▸ Task details: The answer must consist only of the lines from the line with "Configurație locală (per" to the line with "绝对误差：单次测定：$E = x_i", both included, exactly as they stand below.

▸ Source data:
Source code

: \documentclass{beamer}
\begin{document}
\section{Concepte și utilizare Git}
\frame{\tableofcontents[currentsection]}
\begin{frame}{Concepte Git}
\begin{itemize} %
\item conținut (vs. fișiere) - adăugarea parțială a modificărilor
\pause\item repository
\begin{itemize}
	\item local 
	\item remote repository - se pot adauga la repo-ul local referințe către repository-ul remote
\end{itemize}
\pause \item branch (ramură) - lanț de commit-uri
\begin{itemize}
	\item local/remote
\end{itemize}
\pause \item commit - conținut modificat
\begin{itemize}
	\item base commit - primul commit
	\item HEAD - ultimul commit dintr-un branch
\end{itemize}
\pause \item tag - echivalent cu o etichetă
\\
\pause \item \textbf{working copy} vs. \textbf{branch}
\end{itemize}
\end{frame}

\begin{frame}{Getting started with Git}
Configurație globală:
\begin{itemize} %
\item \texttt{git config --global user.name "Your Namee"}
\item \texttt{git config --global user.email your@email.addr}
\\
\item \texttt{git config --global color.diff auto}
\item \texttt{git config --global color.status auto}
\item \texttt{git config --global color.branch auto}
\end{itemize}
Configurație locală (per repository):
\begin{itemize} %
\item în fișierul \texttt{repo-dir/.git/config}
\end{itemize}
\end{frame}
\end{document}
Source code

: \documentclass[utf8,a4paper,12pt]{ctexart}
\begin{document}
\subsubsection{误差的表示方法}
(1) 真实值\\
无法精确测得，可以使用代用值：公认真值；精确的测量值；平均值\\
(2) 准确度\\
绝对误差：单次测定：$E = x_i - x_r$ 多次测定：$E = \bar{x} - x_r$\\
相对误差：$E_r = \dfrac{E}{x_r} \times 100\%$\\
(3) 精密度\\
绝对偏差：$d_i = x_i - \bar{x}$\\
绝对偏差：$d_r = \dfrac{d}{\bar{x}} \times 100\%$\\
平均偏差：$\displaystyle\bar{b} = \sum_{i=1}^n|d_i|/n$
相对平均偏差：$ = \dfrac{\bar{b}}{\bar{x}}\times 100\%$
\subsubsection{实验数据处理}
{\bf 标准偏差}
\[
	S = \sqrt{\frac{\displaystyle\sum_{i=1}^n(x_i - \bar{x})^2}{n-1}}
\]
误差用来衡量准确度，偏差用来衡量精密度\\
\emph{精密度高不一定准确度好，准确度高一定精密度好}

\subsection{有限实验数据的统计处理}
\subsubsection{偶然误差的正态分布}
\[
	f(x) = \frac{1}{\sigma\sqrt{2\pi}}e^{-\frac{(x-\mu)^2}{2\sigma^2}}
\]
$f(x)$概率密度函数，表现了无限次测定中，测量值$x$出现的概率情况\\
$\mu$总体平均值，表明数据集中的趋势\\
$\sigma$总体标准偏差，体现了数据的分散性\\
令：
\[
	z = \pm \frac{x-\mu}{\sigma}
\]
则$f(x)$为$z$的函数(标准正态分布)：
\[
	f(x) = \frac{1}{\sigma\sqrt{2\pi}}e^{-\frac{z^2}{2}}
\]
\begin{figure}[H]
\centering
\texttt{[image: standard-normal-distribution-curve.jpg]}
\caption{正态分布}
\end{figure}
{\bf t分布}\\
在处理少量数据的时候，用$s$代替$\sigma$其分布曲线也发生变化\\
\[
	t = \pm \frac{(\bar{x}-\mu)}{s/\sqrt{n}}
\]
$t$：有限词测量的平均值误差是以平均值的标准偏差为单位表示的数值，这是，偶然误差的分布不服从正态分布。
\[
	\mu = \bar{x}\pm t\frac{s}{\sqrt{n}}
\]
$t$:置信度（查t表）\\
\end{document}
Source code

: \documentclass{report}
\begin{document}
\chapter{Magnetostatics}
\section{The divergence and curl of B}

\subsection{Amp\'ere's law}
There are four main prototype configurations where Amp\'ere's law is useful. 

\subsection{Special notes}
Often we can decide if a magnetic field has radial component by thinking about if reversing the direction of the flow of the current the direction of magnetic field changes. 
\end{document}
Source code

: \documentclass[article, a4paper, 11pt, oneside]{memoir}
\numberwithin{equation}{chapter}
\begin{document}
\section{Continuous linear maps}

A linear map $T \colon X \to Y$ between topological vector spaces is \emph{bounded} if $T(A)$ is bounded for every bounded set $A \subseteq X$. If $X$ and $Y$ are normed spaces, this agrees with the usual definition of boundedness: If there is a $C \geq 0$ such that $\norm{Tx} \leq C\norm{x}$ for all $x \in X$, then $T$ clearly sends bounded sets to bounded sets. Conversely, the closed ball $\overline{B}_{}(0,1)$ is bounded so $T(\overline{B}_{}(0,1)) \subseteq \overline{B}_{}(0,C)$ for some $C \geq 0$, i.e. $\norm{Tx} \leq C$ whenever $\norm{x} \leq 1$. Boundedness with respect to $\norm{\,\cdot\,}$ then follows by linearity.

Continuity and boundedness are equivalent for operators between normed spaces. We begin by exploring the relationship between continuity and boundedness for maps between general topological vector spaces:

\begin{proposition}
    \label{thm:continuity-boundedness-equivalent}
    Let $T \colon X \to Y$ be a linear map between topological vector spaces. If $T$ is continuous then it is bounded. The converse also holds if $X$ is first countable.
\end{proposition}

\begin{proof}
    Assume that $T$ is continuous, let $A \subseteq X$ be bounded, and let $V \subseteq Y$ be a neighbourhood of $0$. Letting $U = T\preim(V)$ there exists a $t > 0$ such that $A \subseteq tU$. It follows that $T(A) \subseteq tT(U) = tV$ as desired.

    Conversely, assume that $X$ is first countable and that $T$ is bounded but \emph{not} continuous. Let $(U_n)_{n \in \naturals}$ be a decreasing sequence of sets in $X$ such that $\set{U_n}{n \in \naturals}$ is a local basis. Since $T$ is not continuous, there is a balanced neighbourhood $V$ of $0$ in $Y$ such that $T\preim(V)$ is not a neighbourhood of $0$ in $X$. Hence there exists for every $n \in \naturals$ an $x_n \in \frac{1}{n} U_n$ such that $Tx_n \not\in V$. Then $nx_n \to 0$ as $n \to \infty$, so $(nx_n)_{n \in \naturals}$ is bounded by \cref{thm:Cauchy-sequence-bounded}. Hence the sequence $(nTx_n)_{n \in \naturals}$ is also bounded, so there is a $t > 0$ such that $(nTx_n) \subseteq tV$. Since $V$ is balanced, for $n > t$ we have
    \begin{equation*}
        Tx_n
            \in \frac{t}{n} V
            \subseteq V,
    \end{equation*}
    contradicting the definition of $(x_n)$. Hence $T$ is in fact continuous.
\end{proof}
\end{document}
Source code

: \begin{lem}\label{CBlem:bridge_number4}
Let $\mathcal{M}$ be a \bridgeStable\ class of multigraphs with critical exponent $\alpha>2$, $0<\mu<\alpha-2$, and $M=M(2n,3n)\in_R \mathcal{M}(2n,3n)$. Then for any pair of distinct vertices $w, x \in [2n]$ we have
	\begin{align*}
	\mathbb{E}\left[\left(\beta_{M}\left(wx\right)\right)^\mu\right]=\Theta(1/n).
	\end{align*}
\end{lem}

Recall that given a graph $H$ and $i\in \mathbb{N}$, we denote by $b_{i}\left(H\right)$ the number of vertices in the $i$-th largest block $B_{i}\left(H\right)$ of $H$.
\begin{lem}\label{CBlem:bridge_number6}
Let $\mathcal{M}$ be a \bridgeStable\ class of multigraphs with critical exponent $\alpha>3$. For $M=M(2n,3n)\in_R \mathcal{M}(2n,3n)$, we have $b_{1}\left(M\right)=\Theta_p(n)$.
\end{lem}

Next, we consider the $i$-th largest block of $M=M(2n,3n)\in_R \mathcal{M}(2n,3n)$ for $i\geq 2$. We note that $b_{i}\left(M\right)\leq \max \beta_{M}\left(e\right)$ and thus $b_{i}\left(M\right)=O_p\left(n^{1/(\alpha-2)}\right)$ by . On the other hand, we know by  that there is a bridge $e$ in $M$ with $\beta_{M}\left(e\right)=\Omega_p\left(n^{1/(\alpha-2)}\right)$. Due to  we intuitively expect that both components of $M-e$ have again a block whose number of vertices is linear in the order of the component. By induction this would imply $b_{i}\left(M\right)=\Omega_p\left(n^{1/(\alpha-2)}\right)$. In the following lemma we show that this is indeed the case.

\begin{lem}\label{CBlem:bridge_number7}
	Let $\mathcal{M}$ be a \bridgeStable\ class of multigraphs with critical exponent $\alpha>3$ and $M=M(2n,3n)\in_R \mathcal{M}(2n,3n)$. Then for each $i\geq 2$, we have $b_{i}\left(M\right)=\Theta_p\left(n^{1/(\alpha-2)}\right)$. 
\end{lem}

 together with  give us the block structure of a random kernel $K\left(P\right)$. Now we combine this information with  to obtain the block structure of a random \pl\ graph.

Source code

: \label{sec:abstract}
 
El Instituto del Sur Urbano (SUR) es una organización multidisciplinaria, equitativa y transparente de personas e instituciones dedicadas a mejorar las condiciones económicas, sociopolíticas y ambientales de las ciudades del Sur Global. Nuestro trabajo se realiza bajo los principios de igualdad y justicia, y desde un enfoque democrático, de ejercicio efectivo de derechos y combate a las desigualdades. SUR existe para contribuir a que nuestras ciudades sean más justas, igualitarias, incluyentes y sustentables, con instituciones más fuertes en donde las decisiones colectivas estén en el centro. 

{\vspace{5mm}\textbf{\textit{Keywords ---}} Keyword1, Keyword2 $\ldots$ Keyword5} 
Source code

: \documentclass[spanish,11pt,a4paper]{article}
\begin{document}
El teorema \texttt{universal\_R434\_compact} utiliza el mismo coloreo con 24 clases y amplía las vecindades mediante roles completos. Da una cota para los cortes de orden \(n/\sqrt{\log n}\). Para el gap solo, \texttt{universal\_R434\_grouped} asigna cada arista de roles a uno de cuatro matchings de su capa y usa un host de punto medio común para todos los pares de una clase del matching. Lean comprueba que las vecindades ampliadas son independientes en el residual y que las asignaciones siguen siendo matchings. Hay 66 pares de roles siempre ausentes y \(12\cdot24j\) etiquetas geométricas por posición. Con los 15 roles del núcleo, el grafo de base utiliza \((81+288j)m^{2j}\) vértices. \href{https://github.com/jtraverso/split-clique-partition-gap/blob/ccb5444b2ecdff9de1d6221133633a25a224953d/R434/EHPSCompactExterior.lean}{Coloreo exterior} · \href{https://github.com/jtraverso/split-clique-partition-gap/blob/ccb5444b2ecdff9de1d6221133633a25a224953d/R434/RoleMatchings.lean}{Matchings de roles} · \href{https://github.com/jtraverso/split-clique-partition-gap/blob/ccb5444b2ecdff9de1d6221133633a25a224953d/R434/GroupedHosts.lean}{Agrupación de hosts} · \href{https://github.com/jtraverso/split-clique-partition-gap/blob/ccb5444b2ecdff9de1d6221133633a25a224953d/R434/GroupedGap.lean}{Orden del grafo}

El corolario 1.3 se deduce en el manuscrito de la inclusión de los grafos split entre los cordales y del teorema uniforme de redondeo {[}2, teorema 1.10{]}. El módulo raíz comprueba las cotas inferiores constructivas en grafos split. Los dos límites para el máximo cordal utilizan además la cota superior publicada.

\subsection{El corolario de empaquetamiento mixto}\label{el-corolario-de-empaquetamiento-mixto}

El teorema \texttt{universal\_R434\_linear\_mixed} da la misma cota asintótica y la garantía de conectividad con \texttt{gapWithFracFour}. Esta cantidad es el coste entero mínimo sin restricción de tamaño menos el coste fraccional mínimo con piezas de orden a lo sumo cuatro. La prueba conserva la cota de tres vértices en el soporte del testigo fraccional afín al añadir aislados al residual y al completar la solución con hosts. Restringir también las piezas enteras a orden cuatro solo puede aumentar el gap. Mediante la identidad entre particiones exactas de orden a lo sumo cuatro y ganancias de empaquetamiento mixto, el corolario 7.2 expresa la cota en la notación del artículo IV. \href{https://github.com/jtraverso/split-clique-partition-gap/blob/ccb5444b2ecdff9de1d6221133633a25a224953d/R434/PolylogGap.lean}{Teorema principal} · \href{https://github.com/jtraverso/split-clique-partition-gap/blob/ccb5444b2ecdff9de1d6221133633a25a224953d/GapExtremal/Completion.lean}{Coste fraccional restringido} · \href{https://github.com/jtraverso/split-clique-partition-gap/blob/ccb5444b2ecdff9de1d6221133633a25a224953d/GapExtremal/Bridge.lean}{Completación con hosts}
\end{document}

▸ Answer box:
Configurație locală (per repository):
\begin{itemize} %
\item în fișierul \texttt{repo-dir/.git/config}
\end{itemize}
\end{frame}
\end{document}
Source code

: \documentclass[utf8,a4paper,12pt]{ctexart}
\begin{document}
\subsubsection{误差的表示方法}
(1) 真实值\\
无法精确测得，可以使用代用值：公认真值；精确的测量值；平均值\\
(2) 准确度\\
绝对误差：单次测定：$E = x_i - x_r$ 多次测定：$E = \bar{x} - x_r$\\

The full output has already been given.